TASK STATEMENT: Where the material below has a line containing "Add a table", start repeating exactly, and keep going through the line containing "href ='https://opensource.org/licenses/IPL-1.0' > IBM </a>", with no other lines.

PROVIDED RECORDS:

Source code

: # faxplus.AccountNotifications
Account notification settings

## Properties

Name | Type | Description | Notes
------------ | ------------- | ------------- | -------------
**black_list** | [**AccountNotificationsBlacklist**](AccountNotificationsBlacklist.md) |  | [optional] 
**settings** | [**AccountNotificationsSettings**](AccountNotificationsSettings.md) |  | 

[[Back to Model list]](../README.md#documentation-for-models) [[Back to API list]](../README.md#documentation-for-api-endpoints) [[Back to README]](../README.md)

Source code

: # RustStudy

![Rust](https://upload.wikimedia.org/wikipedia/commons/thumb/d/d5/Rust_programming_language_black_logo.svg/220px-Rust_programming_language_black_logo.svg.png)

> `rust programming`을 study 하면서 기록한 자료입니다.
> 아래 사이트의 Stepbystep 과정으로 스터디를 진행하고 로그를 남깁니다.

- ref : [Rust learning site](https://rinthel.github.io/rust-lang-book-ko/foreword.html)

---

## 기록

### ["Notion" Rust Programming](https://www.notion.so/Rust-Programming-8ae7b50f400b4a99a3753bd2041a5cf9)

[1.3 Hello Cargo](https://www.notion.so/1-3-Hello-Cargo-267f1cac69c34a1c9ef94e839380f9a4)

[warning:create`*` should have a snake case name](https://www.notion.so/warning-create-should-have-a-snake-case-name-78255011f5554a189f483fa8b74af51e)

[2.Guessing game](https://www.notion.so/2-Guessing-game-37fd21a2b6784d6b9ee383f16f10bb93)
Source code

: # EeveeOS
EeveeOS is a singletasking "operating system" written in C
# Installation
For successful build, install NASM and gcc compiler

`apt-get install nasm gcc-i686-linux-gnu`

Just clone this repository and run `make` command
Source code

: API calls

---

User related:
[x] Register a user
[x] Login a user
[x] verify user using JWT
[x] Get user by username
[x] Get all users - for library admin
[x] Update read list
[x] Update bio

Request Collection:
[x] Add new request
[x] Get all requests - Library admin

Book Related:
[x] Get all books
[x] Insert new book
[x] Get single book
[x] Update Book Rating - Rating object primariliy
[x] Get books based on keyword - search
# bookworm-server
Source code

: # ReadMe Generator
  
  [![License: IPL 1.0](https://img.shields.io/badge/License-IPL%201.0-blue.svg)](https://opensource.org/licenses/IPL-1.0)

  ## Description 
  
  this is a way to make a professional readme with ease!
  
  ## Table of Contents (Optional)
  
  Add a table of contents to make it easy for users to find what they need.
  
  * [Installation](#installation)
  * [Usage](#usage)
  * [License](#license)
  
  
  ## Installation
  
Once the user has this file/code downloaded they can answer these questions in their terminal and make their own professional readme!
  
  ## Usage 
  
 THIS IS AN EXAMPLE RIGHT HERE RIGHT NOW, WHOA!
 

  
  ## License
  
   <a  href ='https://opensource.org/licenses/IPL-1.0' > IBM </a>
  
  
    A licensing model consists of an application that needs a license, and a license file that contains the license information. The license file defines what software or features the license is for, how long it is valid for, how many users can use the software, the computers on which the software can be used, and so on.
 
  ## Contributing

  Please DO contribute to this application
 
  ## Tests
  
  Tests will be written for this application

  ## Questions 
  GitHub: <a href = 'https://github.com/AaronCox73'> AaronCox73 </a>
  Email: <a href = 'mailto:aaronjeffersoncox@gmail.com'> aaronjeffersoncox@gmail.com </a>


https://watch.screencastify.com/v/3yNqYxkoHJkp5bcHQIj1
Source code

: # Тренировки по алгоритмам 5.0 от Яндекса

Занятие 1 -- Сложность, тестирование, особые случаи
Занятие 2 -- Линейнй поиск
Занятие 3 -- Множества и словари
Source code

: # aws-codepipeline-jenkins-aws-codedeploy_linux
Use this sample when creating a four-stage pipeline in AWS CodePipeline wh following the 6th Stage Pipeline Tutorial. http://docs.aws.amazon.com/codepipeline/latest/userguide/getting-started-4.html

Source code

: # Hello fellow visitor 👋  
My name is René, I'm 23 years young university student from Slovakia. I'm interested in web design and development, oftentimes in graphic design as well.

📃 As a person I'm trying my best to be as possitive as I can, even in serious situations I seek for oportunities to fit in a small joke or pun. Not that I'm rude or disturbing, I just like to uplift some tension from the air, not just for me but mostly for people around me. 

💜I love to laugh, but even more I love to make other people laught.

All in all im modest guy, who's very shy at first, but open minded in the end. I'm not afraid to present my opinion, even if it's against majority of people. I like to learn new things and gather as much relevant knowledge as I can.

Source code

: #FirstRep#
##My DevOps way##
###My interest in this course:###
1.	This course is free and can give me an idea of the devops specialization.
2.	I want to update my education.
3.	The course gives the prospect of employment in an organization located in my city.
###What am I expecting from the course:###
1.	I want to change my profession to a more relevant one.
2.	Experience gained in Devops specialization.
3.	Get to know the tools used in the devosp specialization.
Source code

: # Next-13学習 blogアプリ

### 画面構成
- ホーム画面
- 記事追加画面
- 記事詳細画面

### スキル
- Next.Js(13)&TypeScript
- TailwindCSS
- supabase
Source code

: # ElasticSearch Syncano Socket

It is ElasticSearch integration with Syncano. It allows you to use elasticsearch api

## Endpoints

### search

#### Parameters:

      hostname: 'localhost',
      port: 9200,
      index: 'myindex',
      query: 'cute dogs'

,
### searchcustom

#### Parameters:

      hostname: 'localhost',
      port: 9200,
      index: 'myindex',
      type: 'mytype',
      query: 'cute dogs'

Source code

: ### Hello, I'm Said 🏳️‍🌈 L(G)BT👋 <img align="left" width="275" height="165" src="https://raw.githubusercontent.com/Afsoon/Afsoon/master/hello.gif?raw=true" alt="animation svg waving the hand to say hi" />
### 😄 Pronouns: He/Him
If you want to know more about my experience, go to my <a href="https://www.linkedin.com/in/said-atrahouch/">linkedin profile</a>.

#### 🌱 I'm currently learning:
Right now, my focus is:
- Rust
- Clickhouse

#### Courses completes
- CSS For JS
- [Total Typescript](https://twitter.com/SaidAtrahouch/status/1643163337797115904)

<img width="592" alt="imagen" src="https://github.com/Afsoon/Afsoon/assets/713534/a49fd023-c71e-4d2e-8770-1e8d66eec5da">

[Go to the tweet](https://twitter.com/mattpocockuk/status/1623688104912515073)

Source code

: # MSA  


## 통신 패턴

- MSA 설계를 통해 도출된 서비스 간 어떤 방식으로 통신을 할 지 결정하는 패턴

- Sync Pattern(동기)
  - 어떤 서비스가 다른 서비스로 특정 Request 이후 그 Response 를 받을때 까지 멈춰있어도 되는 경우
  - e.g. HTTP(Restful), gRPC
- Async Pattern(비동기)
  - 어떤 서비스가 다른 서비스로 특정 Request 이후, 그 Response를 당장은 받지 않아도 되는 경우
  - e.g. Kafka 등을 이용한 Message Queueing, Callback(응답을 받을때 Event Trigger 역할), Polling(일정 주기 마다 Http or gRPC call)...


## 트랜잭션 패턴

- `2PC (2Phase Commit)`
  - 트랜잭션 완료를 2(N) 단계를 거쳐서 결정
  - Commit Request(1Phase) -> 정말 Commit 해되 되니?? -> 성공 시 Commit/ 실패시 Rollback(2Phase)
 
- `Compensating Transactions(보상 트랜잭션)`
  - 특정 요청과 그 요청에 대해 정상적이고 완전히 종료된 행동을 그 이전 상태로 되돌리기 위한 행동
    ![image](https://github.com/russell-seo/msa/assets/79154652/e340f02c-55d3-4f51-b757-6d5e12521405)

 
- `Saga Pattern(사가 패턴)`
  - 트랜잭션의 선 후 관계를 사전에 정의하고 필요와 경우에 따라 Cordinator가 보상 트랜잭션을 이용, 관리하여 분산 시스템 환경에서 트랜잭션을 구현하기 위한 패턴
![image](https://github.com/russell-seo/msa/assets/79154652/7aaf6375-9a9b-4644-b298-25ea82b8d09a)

TASK OUTPUT:
  Add a table of contents to make it easy for users to find what they need.
  
  * [Installation](#installation)
  * [Usage](#usage)
  * [License](#license)
  
  
  ## Installation
  
Once the user has this file/code downloaded they can answer these questions in their terminal and make their own professional readme!
  
  ## Usage 
  
 THIS IS AN EXAMPLE RIGHT HERE RIGHT NOW, WHOA!
 

  
  ## License
  
   <a  href ='https://opensource.org/licenses/IPL-1.0' > IBM </a>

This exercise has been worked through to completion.